Northwell uses what Paradis calls a repeatable, scalable, transparent, evidence-based pipeline that delivers these well-engineered AI algorithms with broad market appeal and that solve problems that providers and patients actually care about.
This helps demonstrate in a methodologically rigorous way that the AI algorithms actually work as part of clinical workflows, and that they deliver hard outcomes and measurable value in the real world, he said.
The partnership with Aegis, Paradis said, is bringing their joint resources together — the clinical expertise of Northwell and the commercialization capabilities of Aegis — to develop AI companies that address issues in healthcare quality, health equity, and many of the other crises that exist in healthcare.
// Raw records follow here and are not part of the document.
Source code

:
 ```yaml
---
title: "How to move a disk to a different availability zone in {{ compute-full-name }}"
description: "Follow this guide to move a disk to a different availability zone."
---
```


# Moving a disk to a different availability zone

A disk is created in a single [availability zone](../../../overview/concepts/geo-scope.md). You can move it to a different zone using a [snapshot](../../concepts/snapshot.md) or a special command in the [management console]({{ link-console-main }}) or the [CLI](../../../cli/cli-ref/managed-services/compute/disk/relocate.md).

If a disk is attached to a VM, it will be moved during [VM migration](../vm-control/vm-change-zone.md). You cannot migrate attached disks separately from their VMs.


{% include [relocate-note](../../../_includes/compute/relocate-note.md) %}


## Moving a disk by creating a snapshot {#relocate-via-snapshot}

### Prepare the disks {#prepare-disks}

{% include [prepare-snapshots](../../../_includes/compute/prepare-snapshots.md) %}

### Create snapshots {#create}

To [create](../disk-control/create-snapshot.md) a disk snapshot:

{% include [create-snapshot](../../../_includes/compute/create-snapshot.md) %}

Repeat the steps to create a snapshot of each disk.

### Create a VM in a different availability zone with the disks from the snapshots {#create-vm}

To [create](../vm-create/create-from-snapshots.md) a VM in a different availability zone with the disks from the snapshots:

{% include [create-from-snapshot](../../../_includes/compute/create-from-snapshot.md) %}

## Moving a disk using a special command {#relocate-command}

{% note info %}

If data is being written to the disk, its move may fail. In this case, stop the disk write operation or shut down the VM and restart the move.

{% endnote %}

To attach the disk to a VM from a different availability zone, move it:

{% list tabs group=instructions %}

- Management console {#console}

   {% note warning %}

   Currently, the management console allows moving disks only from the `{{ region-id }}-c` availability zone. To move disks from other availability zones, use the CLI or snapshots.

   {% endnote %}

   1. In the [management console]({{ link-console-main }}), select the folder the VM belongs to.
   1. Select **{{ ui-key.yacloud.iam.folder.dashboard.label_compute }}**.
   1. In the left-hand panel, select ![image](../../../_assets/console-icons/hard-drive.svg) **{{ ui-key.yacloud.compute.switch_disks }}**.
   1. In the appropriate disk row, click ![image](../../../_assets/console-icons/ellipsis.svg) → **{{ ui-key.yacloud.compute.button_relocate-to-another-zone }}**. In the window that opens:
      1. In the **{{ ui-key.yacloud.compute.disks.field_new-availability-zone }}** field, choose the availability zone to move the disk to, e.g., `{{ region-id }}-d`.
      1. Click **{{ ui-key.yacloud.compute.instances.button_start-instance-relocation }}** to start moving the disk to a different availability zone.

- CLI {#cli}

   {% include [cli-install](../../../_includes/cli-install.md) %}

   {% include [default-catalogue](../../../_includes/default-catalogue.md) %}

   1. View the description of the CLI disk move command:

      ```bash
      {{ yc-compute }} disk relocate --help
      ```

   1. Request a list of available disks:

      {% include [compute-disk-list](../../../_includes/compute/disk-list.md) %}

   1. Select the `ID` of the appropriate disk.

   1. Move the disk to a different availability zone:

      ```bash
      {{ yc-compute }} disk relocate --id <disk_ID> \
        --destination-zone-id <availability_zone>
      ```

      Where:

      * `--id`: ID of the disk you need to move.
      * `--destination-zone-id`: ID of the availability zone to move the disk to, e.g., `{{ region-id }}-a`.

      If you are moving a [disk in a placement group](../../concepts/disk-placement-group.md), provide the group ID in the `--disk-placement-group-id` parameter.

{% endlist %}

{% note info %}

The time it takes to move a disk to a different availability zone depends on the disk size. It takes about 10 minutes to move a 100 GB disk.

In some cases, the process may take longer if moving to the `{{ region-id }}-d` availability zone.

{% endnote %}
“The intent is to bring together clinicians, researchers, patients and payers to identify the most pressing problems that that need to be addressed today,” he added. “As part of this, Aegis intends to invest at least $100 million of seed-stage funding through the partnership to catalyze a significant multiple of that amount from the venture capital and broader investment community, ultimately accelerating the speed with which new life-saving AI solutions can reach the patient bedside.”